Akademik Veri Yönetim Sistemi
American Journal of Clinical Dermatology, cilt.24, sa.5, ss.809-820, 2023 (SCI-Expanded, Scopus)
Background: Since US FDA approval in 2014, apremilast has consistently demonstrated a favorable benefit–risk profile in 706,585 patients (557,379 patient-years of exposure) worldwide across approved indications of plaque psoriasis, psoriatic arthritis, and Behçet’s syndrome; however, long-term exposure across these indications has not been reported. Objective: The aim of this study was to conduct a pooled analysis of apremilast data from 15 clinical studies with open-label extension phases, focusing on long-term safety. Methods: We analyzed longer-term safety and tolerability of apremilast 30 mg twice daily across three indications for up to 5 years, focusing on adverse events of special interest, including thrombotic events, malignancies, major adverse cardiac events (MACE), serious infections, and depression. Data were pooled across 15 randomized, placebo-controlled studies and divided into placebo-controlled or all-apremilast-exposure groups. Treatment-emergent adverse events (TEAEs) were assessed. Results: Overall, 4183 patients were exposed to apremilast (6788 patient-years). Most TEAEs were mild to moderate in the placebo-controlled period (96.6%) and throughout all apremilast exposure (91.6%). TEAE rates of special interest were similar between treatment groups in the placebo-controlled period and remained low throughout all apremilast exposure. Exposure-adjusted incidence rates per 100 patient-years during all apremilast exposure were MACE, 0.30; thrombotic events, 0.10; malignancies, 1.0; serious infections, 1.10; serious opportunistic infections, 0.21; and depression, 1.78. Safety findings were consistent across indications and regions.

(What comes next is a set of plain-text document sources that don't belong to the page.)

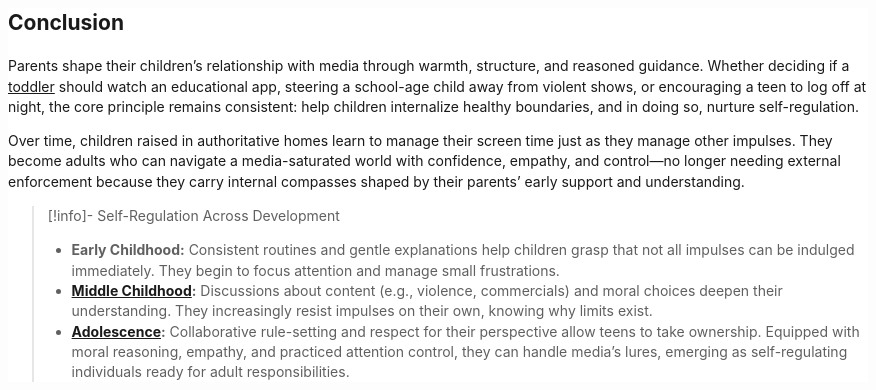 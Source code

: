 ## Conclusion
Parents shape their children’s relationship with media through warmth, structure, and reasoned guidance. Whether deciding if a [toddler](Definitions/Age%20ranges/toddlers.md) should watch an educational app, steering a school-age child away from violent shows, or encouraging a teen to log off at night, the core principle remains consistent: help children internalize healthy boundaries, and in doing so, nurture self-regulation.

Over time, children raised in authoritative homes learn to manage their screen time just as they manage other impulses. They become adults who can navigate a media-saturated world with confidence, empathy, and control—no longer needing external enforcement because they carry internal compasses shaped by their parents’ early support and understanding.

> [!info]- Self-Regulation Across Development  
> - **Early Childhood:** Consistent routines and gentle explanations help children grasp that not all impulses can be indulged immediately. They begin to focus attention and manage small frustrations.  
> - **[Middle Childhood](Definitions/Age%20ranges/middle%20childhood.md):** Discussions about content (e.g., violence, commercials) and moral choices deepen their understanding. They increasingly resist impulses on their own, knowing why limits exist.  
> - **[Adolescence](Definitions/Age%20ranges/Adolescence.md):** Collaborative rule-setting and respect for their perspective allow teens to take ownership. Equipped with moral reasoning, empathy, and practiced attention control, they can handle media’s lures, emerging as self-regulating individuals ready for adult responsibilities. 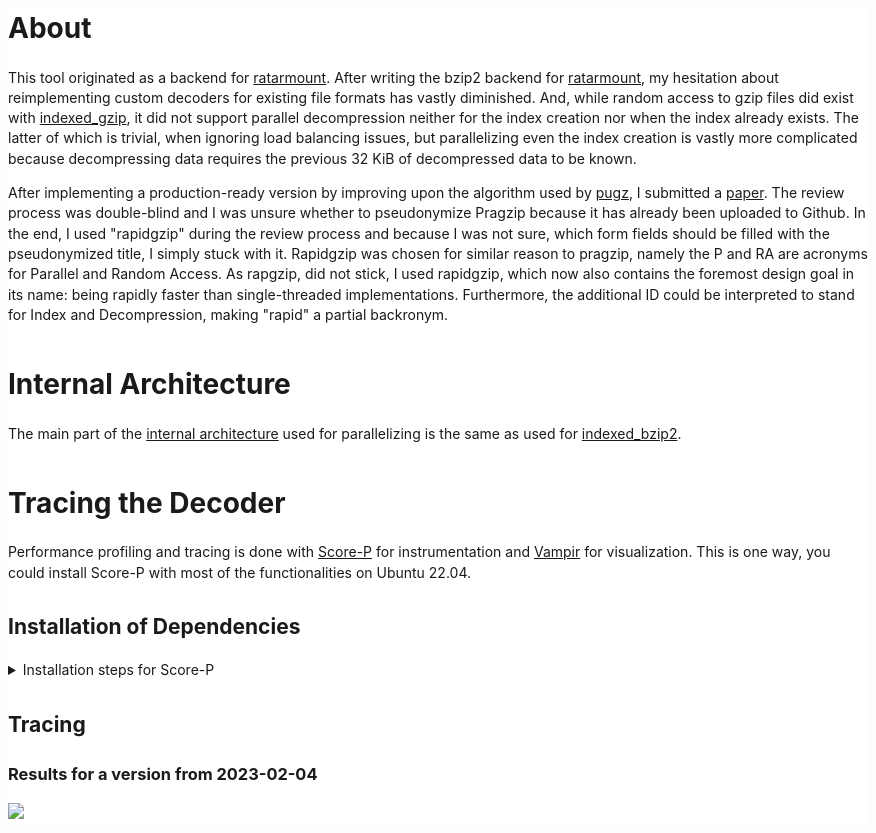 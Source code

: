# About

This tool originated as a backend for [ratarmount](https://github.com/mxmlnkn/ratarmount).
After writing the bzip2 backend for [ratarmount](https://github.com/mxmlnkn/indexed_bzip2), my hesitation about reimplementing custom decoders for existing file formats has vastly diminished.
And, while random access to gzip files did exist with [indexed_gzip](https://github.com/pauldmccarthy/indexed_gzip), it did not support parallel decompression neither for the index creation nor when the index already exists.
The latter of which is trivial, when ignoring load balancing issues, but parallelizing even the index creation is vastly more complicated because decompressing data requires the previous 32 KiB of decompressed data to be known.

After implementing a production-ready version by improving upon the algorithm used by [pugz](https://github.com/Piezoid/pugz), I submitted a [paper](Citation).
The review process was double-blind and I was unsure whether to pseudonymize Pragzip because it has already been uploaded to Github.
In the end, I used "rapidgzip" during the review process and because I was not sure, which form fields should be filled with the pseudonymized title, I simply stuck with it.
Rapidgzip was chosen for similar reason to pragzip, namely the P and RA are acronyms for Parallel and Random Access.
As rapgzip, did not stick, I used rapidgzip, which now also contains the foremost design goal in its name: being rapidly faster than single-threaded implementations.
Furthermore, the additional ID could be interpreted to stand for Index and Decompression, making "rapid" a partial backronym.


# Internal Architecture

The main part of the [internal architecture](https://github.com/mxmlnkn/indexed_bzip2/tree/master/python/indexed_bzip2#internal-architecture) used for parallelizing is the same as used for [indexed_bzip2](https://github.com/mxmlnkn/indexed_bzip2).


# Tracing the Decoder


Performance profiling and tracing is done with [Score-P](https://www.vi-hps.org/projects/score-p/) for instrumentation and [Vampir](https://vampir.eu/) for visualization.
This is one way, you could install Score-P with most of the functionalities on Ubuntu 22.04.

## Installation of Dependencies

<details><summary>Installation steps for Score-P</summary></details>

## Tracing

### Results for a version from 2023-02-04

![](https://raw.githubusercontent.com/mxmlnkn/indexed_bzip2/master/results/Screenshot_2023-01-28_17-16-49.png)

No new safety signals were identified. Conclusions: The incidence of serious TEAEs and TEAEs of special interest was low despite long-term exposure, further establishing apremilast as a safe oral option for long-term use across indications with a favorable benefit–risk profile. Clinical Trial Registration: NCT00773734, NCT01194219, NCT01232283, NCT01690299, NCT01988103, NCT02425826, NCT03123471, NCT03721172, NCT01172938, NCT01212757, NCT01212770, NCT01307423, NCT01925768, NCT00866359, NCT02307513. Graphical Abstract: [Figure not available: see fulltext.].